Members of the House continue to bet on prediction markets that allow billions in wagers each week on elections, policy outcomes and other events, even as evidence mounts that insiders with access to nonpublic information are profiting from those platforms. Unlike their Senate counterparts, House lawmakers and staff face no formal prohibition, and recent efforts to close that gap have stalled short of any rule change.

The issue gained urgency after a series of scandals. In April federal prosecutors charged a U.S. soldier with using classified material to win more than 400,000 dollars betting on the removal of Venezuelan leader Nicolás Maduro. Last month reports surfaced of a political campaign staffer earning thousands by wagering on their own candidate with unreleased polling data. These cases follow a 30,000-dollar bet placed earlier this year on Maduro's capture that drew public scrutiny over possible misuse of inside information.

Rep. Ritchie Torres, a New York Democrat, has emerged as a leading voice for tighter controls. He introduced legislation last week that would bar campaign staffers from betting on their own races and would impose criminal penalties, including up to five years in prison, for using campaign funds on prediction markets. Torres also joined a bipartisan letter urging House leadership to adopt an immediate rule change. "The status quo is indefensible," he told NPR. "There's no justification for allowing members of a campaign or members of the government to bet on their own decision making."

At least a dozen bills aimed at regulating prediction markets have been filed this year, according to the Congressional Research Service. None has advanced meaningfully. Platforms such as Kalshi and Polymarket have taken limited steps to restrict suspicious activity, and the Senate has already moved to bar its members and staff from participating. The House, however, has shown little appetite for parallel action.

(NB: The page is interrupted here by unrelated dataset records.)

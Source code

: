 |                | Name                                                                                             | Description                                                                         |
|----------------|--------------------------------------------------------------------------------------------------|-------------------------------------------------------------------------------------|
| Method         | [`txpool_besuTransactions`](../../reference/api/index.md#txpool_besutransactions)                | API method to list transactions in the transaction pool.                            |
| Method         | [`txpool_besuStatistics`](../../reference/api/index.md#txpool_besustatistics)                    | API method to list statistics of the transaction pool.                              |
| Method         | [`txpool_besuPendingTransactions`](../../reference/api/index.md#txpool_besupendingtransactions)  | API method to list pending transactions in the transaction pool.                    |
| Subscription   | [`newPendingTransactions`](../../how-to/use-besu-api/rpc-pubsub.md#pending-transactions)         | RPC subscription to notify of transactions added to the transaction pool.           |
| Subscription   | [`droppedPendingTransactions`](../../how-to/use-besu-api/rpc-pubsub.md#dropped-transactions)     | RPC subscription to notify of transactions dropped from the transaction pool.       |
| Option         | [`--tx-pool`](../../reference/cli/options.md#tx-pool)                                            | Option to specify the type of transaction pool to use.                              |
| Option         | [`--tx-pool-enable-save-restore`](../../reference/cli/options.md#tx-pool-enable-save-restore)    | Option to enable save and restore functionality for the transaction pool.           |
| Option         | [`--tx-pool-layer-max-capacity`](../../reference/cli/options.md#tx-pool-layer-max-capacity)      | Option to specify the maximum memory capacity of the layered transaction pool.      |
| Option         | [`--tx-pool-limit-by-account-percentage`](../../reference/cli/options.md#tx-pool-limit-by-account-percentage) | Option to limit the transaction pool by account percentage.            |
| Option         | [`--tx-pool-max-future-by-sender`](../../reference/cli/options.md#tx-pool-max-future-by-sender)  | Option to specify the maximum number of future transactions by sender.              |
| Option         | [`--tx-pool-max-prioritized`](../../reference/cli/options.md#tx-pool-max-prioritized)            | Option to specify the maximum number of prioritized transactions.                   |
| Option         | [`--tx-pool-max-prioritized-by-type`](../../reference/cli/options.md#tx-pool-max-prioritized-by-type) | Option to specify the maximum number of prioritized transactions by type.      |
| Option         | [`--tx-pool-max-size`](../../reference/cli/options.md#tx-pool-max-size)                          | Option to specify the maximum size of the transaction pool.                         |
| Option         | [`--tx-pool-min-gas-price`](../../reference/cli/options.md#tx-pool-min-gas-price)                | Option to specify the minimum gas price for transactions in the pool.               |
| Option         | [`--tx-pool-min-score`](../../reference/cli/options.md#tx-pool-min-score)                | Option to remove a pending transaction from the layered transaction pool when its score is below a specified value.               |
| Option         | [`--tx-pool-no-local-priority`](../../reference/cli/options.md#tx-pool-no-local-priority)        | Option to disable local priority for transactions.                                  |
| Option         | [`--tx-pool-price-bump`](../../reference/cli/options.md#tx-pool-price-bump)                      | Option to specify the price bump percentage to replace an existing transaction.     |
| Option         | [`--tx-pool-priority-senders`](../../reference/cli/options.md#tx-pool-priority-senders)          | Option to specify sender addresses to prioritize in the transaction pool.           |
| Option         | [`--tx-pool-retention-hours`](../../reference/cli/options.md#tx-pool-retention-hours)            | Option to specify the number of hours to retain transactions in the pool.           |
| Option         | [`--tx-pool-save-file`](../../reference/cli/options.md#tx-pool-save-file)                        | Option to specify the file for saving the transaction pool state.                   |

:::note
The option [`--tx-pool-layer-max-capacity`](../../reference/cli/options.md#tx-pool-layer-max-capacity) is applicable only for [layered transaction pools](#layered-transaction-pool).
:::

Critics argue the delay reflects a broader reluctance among lawmakers to police conduct that could benefit those with privileged access to government information. Prediction markets have grown rapidly, drawing participants who treat political and policy developments like commodities. When the people closest to those developments can also place bets, the line between informed analysis and outright insider trading blurs. Public trust in institutions already strained by repeated ethics controversies risks further erosion if Congress appears unwilling to address the problem in its own ranks.

Torres's measure targeting campaign funds represents one narrow fix, but broader proposals to prohibit all congressional participation have not yet received a vote. House leadership has offered no timetable for consideration. In the meantime, the same lawmakers who routinely decry conflicts of interest in other sectors continue to enjoy an exemption that lets them wager on the very outcomes they help shape.

Advocates for reform say the pattern mirrors past episodes in which Congress moved slowly on emerging technologies, from cryptocurrency oversight to artificial intelligence guardrails, only to confront larger scandals later. Each new revelation of improper betting, they contend, underscores the cost of that hesitation. Without swift rules, the perception that government decision makers can monetize nonpublic knowledge will persist, further distancing the public from a process already viewed by many as tilted toward insiders.